Journal of Health Population and Nutrition, Vol. 28, No. 6, December, 2010, pp. 545-552

Quantifying the Association between CampylobacterInfection and Guillain-BarréSyndrome: A Systematic Review

Kate O. Poropatich1, Christa L. Fischer Walker2, and Robert E. Black2

1George Washington School of Medicine and Health Sciences, Washington, DC, USA and
2
Department of International Health, Johns Hopkins Bloomberg School of Public Health, Baltimore, MD, USA

Correspondence and reprint requests should be addressed to: Dr. Christa L. Fischer Walker Department of International Health Johns Hopkins Bloomberg School of Public Health 615 North Wolfe Street, Room E5535 Baltimore, MD 21205 USA Email: cfischer@jhsph.edu Fax: 4109557159

Code Number: hn10071

ABSTRACT

Guillain-Barré Syndrome (GBS) is a neurologic disease that causes ascending paralysis and is triggered by a preceding bacterial or viral infection. Several studies have shown that patients with GBS have a recent history of infection due to Campylobacter jejuni. A literature review of published studies that reported rates of Campylobacter infection before or in conjunction with GBS was done. These reported data were used for calculating the proportion of GBS cases who tested positive for Campylobacter compared to the control population and the incidence of GBS among patients infected with Campylobacter. Results of the analysis suggest that 31% of 2,502 GBS cases included in these papers are attributable to Campylobacter infection.

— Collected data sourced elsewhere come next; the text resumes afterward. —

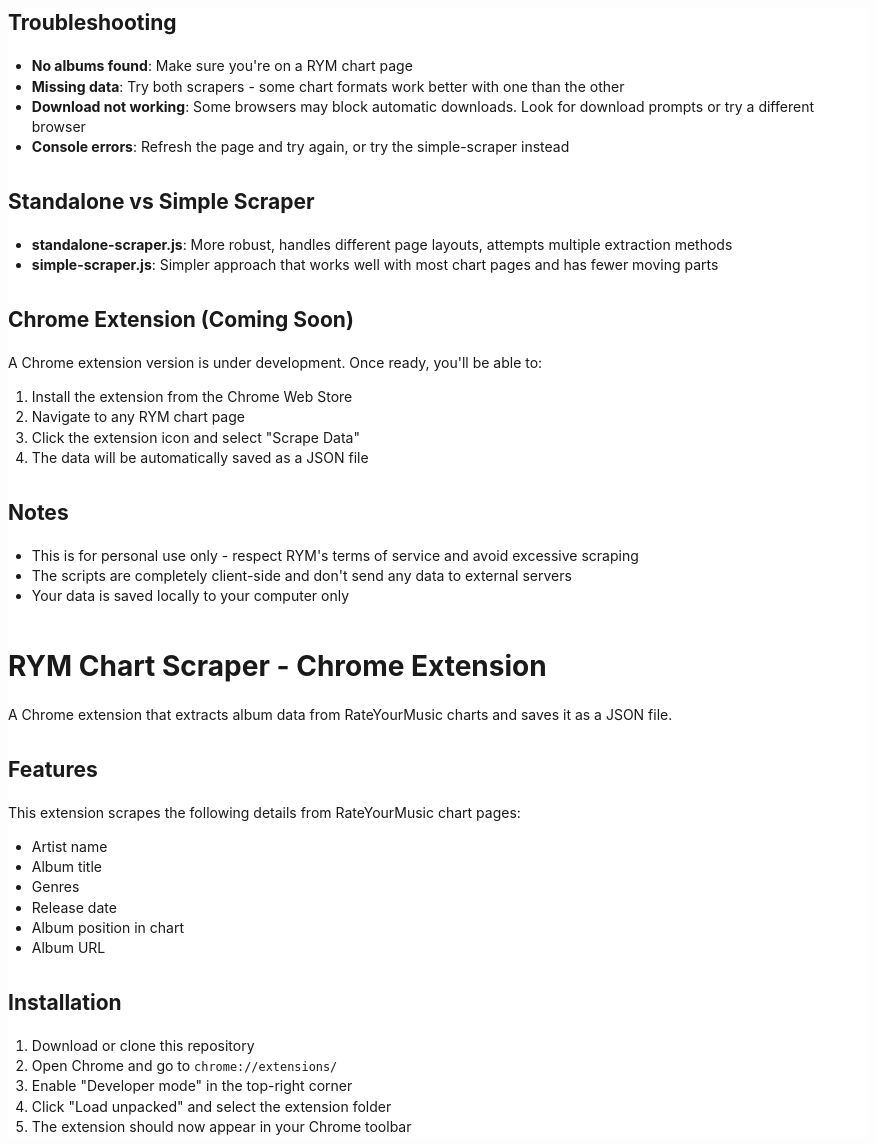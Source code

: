 
## Troubleshooting

- **No albums found**: Make sure you're on a RYM chart page
- **Missing data**: Try both scrapers - some chart formats work better with one than the other
- **Download not working**: Some browsers may block automatic downloads. Look for download prompts or try a different browser
- **Console errors**: Refresh the page and try again, or try the simple-scraper instead

## Standalone vs Simple Scraper

- **standalone-scraper.js**: More robust, handles different page layouts, attempts multiple extraction methods
- **simple-scraper.js**: Simpler approach that works well with most chart pages and has fewer moving parts

## Chrome Extension (Coming Soon)

A Chrome extension version is under development. Once ready, you'll be able to:

1. Install the extension from the Chrome Web Store
2. Navigate to any RYM chart page
3. Click the extension icon and select "Scrape Data"
4. The data will be automatically saved as a JSON file

## Notes

- This is for personal use only - respect RYM's terms of service and avoid excessive scraping
- The scripts are completely client-side and don't send any data to external servers
- Your data is saved locally to your computer only

# RYM Chart Scraper - Chrome Extension

A Chrome extension that extracts album data from RateYourMusic charts and saves it as a JSON file.

## Features

This extension scrapes the following details from RateYourMusic chart pages:

- Artist name
- Album title
- Genres
- Release date
- Album position in chart
- Album URL

## Installation

1. Download or clone this repository
2. Open Chrome and go to `chrome://extensions/`
3. Enable "Developer mode" in the top-right corner
4. Click "Load unpacked" and select the extension folder
5. The extension should now appear in your Chrome toolbar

Key words: Campylobacter; Campylobacter infections; Guillain-Barré Syndrome; Review literature

INTRODUCTION

Since the near global eradication of poliomyelitis, Guillain-Barré Syndrome (GBS) has become the most common cause of acute neuromuscular paralysis (1). GBS is an acute neurologic disease driven by autoimmunity and molecular mimicry in which the body stages a cell-mediated and humoral immunological response against peripheral nerve myelin (2). Asbury and Cornblath clinically defined GBS as a progressive motor weakness of more than one limb with low or absent reflexes and no other identifiable cause (3). The global incidence of GBS ranges from 0.4 to 4.0 (median 1.3) cases per 100,000 people annually, occurring slightly more often in adolescents and young adults than in children (2,3). In its acute phase, GBS can cause severe disability and even death (4). A recent systematic review of GBS estimated that 40-70% of all GBS cases are preceded by an acute infectious illness, of which 22-53% are upper respiratory infections and 6-26% are gastrointestinal infections, one of the most common being enteritis due to Campylobacter (5,6).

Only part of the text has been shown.